25 octobre 2008  Canada
Ottawa — Elle est peut-être contestée, mais elle n'a pas l'intention de démissionner. La sénatrice Céline Hervieux-Payette, la lieutenant de Stéphane Dion au Québec, demande aux «mémères» de se retrousser les manches plutôt que de la critiquer et de déstabiliser encore plus le parti. En dépit des reproches, elle rappelle qu'elle a réussi à améliorer les scores électoraux du Parti libéral dans la province.

Dans une entrevue exclusive accordée au Devoir hier, la lieutenant de Stéphane Dion au Québec a décidé de répondre à ses adversaires qui la critiquent en coulisses depuis sa nomination il y a moins d'un an. Une rencontre du Conseil de direction du PLC doit avoir lieu lundi et compte blâmer la sénatrice. Céline Hervieux-Payette annonce qu'elle reste en poste tant que le chef n'en décidera pas autrement.

«J'ai le poste, je n'ai pas l'intention de démissionner. Tous ceux qui me connaissent savent que le mot démission n'existe pas dans mon vocabulaire.»

Le personnage, réputé pour son caractère cassant et abrasif, a détourné certains organisateurs qui ont préféré rester chez eux ou participer à la campagne de leur candidat local plutôt que d'aller donner un coup de main à la campagne nationale du PLC pendant les élections. «J'avais mis une condition à ma présence, c'était qu'elle ne soit pas là. Cette condition n'a pas été remplie, alors je ne suis pas allé au war room», expliquait récemment au Devoir un organisateur québécois d'expérience.

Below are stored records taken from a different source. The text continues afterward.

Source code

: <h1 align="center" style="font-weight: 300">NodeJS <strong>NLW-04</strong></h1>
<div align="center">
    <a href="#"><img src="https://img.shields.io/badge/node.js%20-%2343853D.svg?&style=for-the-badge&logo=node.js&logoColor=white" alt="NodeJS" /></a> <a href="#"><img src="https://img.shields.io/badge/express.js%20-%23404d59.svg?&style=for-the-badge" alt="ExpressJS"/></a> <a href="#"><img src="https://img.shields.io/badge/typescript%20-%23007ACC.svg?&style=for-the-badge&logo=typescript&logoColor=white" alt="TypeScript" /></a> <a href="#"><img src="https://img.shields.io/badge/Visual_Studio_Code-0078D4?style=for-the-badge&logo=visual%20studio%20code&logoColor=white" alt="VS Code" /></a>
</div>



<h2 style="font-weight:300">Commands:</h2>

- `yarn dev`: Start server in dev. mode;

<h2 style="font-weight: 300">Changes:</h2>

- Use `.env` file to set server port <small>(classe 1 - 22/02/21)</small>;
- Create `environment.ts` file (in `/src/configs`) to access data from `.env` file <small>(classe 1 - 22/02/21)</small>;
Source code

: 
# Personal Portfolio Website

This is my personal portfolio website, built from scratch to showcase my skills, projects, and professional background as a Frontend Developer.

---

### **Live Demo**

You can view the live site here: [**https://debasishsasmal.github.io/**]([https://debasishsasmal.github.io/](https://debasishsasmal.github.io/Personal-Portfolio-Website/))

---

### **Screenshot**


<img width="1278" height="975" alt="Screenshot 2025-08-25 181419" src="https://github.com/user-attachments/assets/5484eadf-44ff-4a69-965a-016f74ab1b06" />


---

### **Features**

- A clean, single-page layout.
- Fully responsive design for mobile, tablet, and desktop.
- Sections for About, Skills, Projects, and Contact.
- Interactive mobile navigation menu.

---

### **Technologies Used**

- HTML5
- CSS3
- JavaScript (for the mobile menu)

Ce genre de commentaires est souvent entendu dans les coulisses libérales du Québec. Ils sont souvent le lot, il est vrai, de partisans de Michael Ignatieff ou à tout le moins de gens appartenant à la frange plus nationaliste du PLC. Ceux-là n'ont jamais digéré que le père de la Loi sur la clarté devienne leur chef et qu'il choisisse comme lieutenant au Québec une ancienne député de l'ère Trudeau qui avait avalisé à la Chambre des communes le rapatriement unilatéral de la Constitution.

Mme Hervieux-Payette estime que les critiques qui lui sont adressées sont l'expression d'un manque d'unité déplorable. «Est-ce que tout le monde se ralliera le lendemain du prochain leadership? Je pense que c'est une condition sine qua non.» Sans viser personne en particulier, la sénatrice juge «inacceptable que quelqu'un fasse une course, respecte tout le processus démocratique et que, lorsqu'il y a un gagnant, ceux qui n'ont pas gagné s'emploient à déstabiliser le gagnant. C'est inacceptable.»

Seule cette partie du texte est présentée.